▶ _DIRECTIONS_: Which lines of the entries hold the string "information"? Copy each one.

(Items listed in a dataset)
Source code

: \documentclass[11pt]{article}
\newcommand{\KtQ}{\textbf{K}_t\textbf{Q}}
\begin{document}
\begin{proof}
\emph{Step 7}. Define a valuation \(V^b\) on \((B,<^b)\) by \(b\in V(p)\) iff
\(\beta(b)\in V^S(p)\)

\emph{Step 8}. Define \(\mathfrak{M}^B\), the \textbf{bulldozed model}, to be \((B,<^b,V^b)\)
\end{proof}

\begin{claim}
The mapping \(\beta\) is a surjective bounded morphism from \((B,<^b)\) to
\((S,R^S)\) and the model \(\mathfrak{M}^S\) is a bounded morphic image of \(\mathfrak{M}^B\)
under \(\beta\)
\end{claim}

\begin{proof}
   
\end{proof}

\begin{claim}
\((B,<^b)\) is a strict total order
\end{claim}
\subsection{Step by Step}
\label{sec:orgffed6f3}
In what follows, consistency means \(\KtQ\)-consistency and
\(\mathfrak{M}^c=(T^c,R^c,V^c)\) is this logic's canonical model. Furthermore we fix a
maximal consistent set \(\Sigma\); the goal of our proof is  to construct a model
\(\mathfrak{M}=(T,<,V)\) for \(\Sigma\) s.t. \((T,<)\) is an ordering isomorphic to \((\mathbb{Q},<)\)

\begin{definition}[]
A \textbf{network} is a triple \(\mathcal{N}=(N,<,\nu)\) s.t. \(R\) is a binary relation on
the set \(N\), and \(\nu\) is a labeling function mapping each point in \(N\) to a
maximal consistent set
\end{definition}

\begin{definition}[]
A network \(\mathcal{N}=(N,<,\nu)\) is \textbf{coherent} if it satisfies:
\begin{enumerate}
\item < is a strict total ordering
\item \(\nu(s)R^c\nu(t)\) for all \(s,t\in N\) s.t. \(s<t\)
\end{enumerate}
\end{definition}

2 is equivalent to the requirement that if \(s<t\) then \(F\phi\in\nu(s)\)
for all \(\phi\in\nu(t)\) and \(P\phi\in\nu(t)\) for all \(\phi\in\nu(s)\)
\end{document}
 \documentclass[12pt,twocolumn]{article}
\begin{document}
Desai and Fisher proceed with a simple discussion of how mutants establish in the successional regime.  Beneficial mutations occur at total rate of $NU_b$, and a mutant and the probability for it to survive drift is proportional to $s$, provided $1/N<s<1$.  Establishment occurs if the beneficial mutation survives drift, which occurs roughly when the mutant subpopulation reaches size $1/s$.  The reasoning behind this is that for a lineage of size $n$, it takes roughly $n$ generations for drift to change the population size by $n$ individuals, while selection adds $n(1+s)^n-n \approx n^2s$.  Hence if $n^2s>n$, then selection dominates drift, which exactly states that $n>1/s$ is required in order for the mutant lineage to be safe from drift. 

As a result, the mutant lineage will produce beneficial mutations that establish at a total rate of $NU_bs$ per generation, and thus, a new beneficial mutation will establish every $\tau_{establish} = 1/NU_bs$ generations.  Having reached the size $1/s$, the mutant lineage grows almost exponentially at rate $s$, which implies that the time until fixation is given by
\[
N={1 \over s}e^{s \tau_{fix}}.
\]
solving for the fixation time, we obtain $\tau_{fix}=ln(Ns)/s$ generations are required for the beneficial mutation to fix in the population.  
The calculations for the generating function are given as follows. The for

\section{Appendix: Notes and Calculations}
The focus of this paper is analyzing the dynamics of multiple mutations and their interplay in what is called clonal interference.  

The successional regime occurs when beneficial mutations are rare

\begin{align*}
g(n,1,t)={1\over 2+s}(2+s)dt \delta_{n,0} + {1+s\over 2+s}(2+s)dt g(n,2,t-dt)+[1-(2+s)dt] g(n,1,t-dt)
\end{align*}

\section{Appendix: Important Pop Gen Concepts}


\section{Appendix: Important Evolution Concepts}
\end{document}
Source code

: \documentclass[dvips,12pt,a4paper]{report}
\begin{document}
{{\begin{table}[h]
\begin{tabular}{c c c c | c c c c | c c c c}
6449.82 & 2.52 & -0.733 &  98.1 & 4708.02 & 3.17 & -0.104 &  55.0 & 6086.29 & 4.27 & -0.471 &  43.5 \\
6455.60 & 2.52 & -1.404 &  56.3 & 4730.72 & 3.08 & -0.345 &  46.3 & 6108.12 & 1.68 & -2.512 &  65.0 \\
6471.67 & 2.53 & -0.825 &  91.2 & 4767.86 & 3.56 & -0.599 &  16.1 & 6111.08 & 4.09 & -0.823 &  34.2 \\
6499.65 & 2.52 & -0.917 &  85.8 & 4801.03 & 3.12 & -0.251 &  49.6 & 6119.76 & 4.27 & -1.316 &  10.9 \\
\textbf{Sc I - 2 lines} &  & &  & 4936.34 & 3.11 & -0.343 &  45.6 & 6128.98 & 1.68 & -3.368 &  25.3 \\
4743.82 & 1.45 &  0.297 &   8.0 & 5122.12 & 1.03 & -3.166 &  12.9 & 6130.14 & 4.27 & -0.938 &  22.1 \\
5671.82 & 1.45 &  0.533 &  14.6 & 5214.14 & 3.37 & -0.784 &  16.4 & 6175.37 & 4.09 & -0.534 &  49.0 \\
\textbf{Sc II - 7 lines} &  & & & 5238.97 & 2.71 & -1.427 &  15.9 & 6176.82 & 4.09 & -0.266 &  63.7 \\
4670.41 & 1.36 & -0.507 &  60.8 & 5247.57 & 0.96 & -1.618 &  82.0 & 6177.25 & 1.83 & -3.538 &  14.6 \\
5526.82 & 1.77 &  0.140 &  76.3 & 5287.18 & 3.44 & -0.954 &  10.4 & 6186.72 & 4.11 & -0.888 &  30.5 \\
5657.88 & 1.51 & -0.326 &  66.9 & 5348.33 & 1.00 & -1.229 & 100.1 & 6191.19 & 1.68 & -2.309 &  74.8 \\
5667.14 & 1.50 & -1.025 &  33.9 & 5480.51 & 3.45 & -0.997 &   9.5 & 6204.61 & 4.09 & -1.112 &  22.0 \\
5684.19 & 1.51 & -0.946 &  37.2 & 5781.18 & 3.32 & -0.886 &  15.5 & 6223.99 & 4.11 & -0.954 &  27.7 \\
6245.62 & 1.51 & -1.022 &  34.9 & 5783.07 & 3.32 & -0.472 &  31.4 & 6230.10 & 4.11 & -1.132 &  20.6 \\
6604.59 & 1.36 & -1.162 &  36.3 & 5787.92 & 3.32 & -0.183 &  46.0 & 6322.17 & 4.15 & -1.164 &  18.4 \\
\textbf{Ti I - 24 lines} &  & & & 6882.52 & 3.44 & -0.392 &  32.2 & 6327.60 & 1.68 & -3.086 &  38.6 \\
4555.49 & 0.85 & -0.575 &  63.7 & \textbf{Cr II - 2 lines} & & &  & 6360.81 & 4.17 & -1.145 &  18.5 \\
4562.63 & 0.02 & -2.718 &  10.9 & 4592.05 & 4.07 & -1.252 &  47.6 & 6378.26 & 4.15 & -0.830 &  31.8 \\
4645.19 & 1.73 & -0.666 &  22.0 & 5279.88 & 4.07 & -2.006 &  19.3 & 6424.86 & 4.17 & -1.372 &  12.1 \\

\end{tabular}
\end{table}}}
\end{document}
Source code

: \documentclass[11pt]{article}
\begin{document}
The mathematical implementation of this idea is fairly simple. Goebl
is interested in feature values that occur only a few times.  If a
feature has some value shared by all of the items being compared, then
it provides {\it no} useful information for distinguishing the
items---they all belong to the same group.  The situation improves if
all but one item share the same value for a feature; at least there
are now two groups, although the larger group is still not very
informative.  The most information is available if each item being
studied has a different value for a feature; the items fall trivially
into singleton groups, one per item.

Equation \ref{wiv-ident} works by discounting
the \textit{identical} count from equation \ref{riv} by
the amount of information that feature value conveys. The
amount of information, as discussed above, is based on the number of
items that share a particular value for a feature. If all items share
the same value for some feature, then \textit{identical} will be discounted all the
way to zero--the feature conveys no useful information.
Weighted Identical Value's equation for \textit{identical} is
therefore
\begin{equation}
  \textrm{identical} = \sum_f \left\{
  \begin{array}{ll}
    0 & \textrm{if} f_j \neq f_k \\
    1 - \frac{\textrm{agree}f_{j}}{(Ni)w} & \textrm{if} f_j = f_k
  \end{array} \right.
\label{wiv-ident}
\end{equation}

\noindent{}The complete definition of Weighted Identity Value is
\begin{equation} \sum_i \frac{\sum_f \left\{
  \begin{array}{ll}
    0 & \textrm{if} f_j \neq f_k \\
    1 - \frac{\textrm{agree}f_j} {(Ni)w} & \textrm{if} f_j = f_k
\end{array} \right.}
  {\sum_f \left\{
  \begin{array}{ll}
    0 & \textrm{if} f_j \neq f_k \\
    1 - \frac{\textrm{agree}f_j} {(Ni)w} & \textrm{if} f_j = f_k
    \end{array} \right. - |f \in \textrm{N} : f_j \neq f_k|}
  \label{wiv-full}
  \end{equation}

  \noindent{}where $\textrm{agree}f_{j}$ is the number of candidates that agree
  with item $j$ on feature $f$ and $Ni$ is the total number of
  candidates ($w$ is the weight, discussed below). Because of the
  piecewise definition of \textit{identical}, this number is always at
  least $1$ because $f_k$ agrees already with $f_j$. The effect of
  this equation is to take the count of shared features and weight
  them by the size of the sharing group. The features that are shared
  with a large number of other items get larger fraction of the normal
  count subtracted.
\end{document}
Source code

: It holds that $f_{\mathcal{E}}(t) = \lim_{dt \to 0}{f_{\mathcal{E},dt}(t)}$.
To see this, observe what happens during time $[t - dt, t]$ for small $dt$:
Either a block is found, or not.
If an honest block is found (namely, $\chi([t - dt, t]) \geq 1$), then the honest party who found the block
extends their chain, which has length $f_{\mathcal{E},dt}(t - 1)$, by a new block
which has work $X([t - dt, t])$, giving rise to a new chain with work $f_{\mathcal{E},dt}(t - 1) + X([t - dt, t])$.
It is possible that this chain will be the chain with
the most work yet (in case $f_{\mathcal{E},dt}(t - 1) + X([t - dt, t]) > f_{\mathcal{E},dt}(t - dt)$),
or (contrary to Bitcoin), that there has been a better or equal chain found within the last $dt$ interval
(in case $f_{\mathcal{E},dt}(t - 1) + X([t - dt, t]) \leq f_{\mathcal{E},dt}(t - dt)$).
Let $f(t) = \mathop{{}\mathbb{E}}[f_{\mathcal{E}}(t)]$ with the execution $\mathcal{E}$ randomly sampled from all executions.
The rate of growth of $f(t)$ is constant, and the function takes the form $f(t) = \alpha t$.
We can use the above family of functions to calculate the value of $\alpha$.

▶ _FINISHED EXERCISE_:
it provides {\it no} useful information for distinguishing the
informative.  The most information is available if each item being
the amount of information that feature value conveys. The
amount of information, as discussed above, is based on the number of
way to zero--the feature conveys no useful information.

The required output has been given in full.